EXTRACTED MATERIAL>
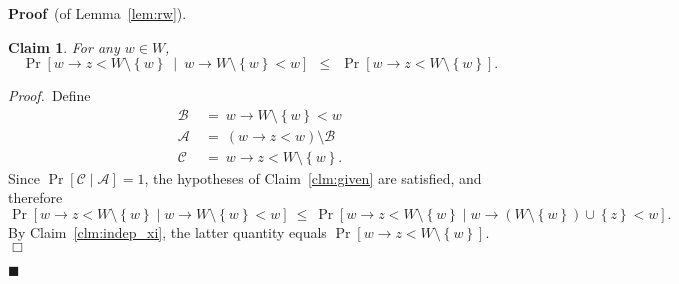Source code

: \documentclass[11pt]{article}
\newcommand{\proofbelow}{8pt}
\numberwithin{equation}{section}
\newtheorem{claim}[theorem]{Claim}
\newenvironment{proofof}[1]{\noindent\textbf{Proof} \,(of #1).\,}{\afterproof}
\newenvironment{subproof}{\noindent\textit{Proof.}\,}{\aftersubproof}
\newcommand{\afterproof}{\hfill $\blacksquare$ \par \vspace{\proofbelow}}
\newcommand{\aftersubproof}{\hfill $\Box$ \par \vspace{\proofbelow}}
\newcommand{\cA}{\mathcal{A}}
\newcommand{\cB}{\mathcal{B}}
\newcommand{\cC}{\mathcal{C}}
\newcommand{\union}{\cup}
\newcommand{\set}[1]{\left \{ #1 \right \}}                     \newcommand{\setst}[2]{\left\{\; #1 \,:\, #2 \;\right\}}
\newcommand{\ClaimName}[1]{\label{clm:#1}}
\newcommand{\Claim}[1]{Claim~\ref{clm:#1}}
\newcommand{\Lemma}[1]{Lemma~\ref{lem:#1}}
\begin{document}
\begin{proofof}{\Lemma{rw}}
\begin{claim}
\ClaimName{mess}
For any $w \in W$,
$$
    \Pr[ w \rightarrow z < W \setminus \set{w} ~\mid~ w \rightarrow W \setminus \set{w} < w ]
    ~~\leq~~
    \Pr[ w \rightarrow z < W \setminus \set{w} ].
$$
\end{claim}
\begin{subproof}
Define
\begin{align*}
\cB &~=~ w \rightarrow W \setminus \set{w} < w \\
\cA &~=~ (w \rightarrow z < w) \setminus \cB \\
\cC &~=~ w \rightarrow z < W \setminus \set{w}.
\end{align*}
Since $\Pr[ \cC \mid \cA ] = 1$, the hypotheses of Claim~\ref{clm:given} are satisfied,
and therefore 
$$
\Pr[ w \rightarrow z < W \setminus \set{w} \mid w \rightarrow W \setminus \set{w} < w ]
~\leq~ 
\Pr[ w \rightarrow z < W \setminus \set{w} \mid w \rightarrow (W \setminus \set{w}) \union \set{z} < w ].
$$
By \Claim{indep_xi}, the latter quantity equals
$ \Pr[ w \rightarrow z < W \setminus \set{w} ]$.
\end{subproof}


\vspace{12pt}


\end{proofof}
\end{document}
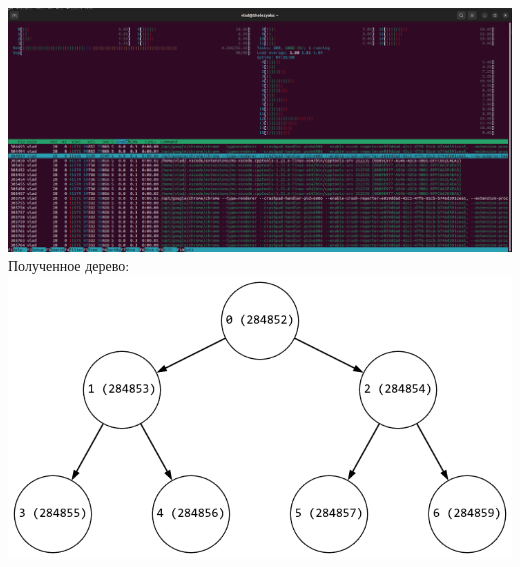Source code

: \documentclass[a4paper,14pt]{extarticle}
\begin{document}
\includegraphics[width=140mm]{for_loop_htop_after}\\
Полученное дерево:\\
\includegraphics[width=140mm]{for_loop.png}\\
\end{document}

THE TASK>
Go through the records and gather the lines that hold "noindent".

ANSWER TO THE PROBLEM>
\newenvironment{proofof}[1]{\noindent\textbf{Proof} \,(of #1).\,}{\afterproof}
\newenvironment{subproof}{\noindent\textit{Proof.}\,}{\aftersubproof}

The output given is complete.